Les époux [G] et [S] objectent que M. [Y] ne produit ni permis de construire modificatif, ni certificat établi par la commune de permis tacite.

Néanmoins, il y a lieu de relever que :

. les motifs du jugement du tribunal administratif sont parfaitement clairs sur l'existence d'un permis modificatif tacite,

. les appelants citent dans leurs conclusions les propos de M. [U], employé au service de la mairie de [Localité 10], lequel admet l'existence d'un permis modificatif;

. il s'infère d'un mémoire de la commune de [Localité 10] devant le tribunal administratif que les appelants ont introduit une nouvelle instance devant le juge administratif le 20 janvier 2021 - instance dont les parties n'indiquent pas les suites -, où ils arguent de l'existence d'une fraude dans la demande de permis modificatif accordé tacitement le 7 janvier 2018 (pièce 53, p. 25- pièce 20 appelants).

Au regard de ces éléments, il convient de juger que le bénéfice par M. [Y] de l'existence d'un permis de construire initial du 13 décembre 2016 et d'un permis de construire tacite du 7 janvier 2018 est démontré.

Par ailleurs, la cour n'a pas compétence pour connaître des moyens tirés de la fraude de M. [Y] pour l'obtention de ces autorisations, la remise en cause de ces dernières relevant de la compétence du juge administratif.

Aussi, en conséquence de ce qui précède, quels que soient les motifs ayant conduit à l'annulation du refus de demande de permis modificatif du 7 novembre 2017, la demande de destruction des appelants n'est susceptible d'être fondée qu'en cas de:

. non-conformité de la construction tant au permis de construire qu'aux règles d'urbanisme

ou

. en cas de trouble anormal de voisinage.

- sur la non-conformité de la construction au permis accordé

. Les appelants font valoir que seuls deux niveaux sont autorisés alors que la construction en comporte trois.

Sur ce,

La construction autorisée par le permis initial et le permis modificatif comportent un niveau de sous-sol et deux niveaux d'habitation.
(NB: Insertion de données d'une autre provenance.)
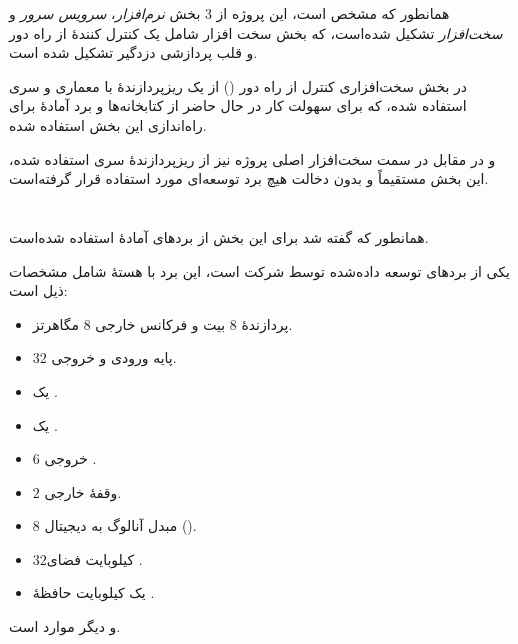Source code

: \label{chap5}

همانطور که مشخص است، این پروژه از $3$ بخش \emph{نرم‌افزار}، \emph{سرویس
	 سرور} و \emph{سخت‌افزار} تشکیل شده‌است، که بخش سخت افزار شامل یک کنترل کنندهٔ از راه دور و قلب پردازشی دزدگیر تشکیل شده است.

در بخش سخت‌افزاری کنترل از راه دور
()
از یک ریزپردازندهٔ با معماری  و سری
 استفاده شده، که برای سهولت کار در حال حاضر از کتابخانه‌ها و برد آمادهٔ‌  برای راه‌اندازی این بخش استفاده شده.

و در مقابل در سمت سخت‌افزار اصلی پروژه نیز از ریزپردازندهٔ
سری  استفاده شده، این بخش مستقیماً
و بدون دخالت هیچ برد توسعه‌ای مورد استفاده قرار گرفته‌است.


\section{ }\label{sec1:chap5}

همانطور که گفته شد برای این بخش از برد‌های آمادهٔ 
استفاده شده‌است.

 یکی از برد‌های توسعه داده‌شده توسط شرکت  است، این برد با هستهٔ  شامل مشخصات ذیل است:

\begin{itemize}[nosep]
    \item پردازندهٔ $8$ بیت و فرکانس خارجی $8$ مگاهرتز.
    \item $32$ پایه ورودی و خروجی.
    \item یک .
    \item یک .
    \item $6$ خروجی .
    \item $2$ وقفهٔ خارجی.
    \item $8$ مبدل آنالوگ به دیجیتال ().
    \item $32$کیلوبایت فضای .
    \item یک کیلوبایت حافظهٔ .
\end{itemize}
و دیگر موارد است.
\cite{atmega328p_datasheet}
La construction est donc conforme aux autorisations d'urbanisme.

Par ailleurs, M. [L] expert judiciaire désigné en référé, estime certes dans son rapport du 28 mai 2018 (pièce 11 appelants) que le sous-sol ne constitue pas un vide sanitaire compte tenu de sa hauteur sous plafond de plus d'un mètre quatre-vingt et de la facilité technique à pratiquer des ouvertures vers l'extérieur mais, en l'état de la construction, ce niveau à demi-enterré est entièrement fermé, hormis une porte d'accès.

Le fait que la construction serait édifiée sur trois niveaux habitables ne peut dès lors être utilement invoqué pour solliciter la destruction.

Les appelants arguent de ce que le plan indiquerait un niveau de terrain naturel frauduleux, que M. [Y] aurait opéré à des terrassements modifiant le niveau naturel et qu'ainsi, le toit de la construction de M. [Y] dépasserait de 1,66 mètre la hauteur autorisée.

Sur ce,

L'article U3 10 du PLU de la commune de [Localité 10] (pièce 1.3 appelants), applicable au jour de l'autorisation modificative dispose:

" La hauteur des constructions est mesurée verticalement par rapport au sol naturel avant travaux.

Pour les constructions implantées sur les secteurs soumis à un risque naturel moyen et délimités aux documents graphiques, la surélévation du plancher bas comportant ou non un vide sanitaire doit être réalisée à au moins un mètre au-dessus du terrain naturel. Dans ce cas, la hauteur maximale de la construction se mesure, non pas à partir du sol naturel avant travaux mais, à partir du niveau bas du plancher inférieur du bâtiment.

Cette règle de niveau s'applique sur la partie amont du bâtiment".

"La hauteur maximale des constructions est fixée à R+1+combles (exception faite des étages en attiques autorisés à l'article U3 11.2) sans pouvoir excéder :

- 6 mètres à l'égout du toit ou au sommet de l'acrotère,

- 9 mètres au faîtage lorsque le toit présente une pente théorique inférieure ou égales à 30% conformément aux dispositions de l'article U3 11.2 du présent règlement,

- 12 mètres au faîtage lorsque le toit présente une pente théorique supérieure à 30% conformément aux dispositions de l'article U3 11.2 du présent règlement,"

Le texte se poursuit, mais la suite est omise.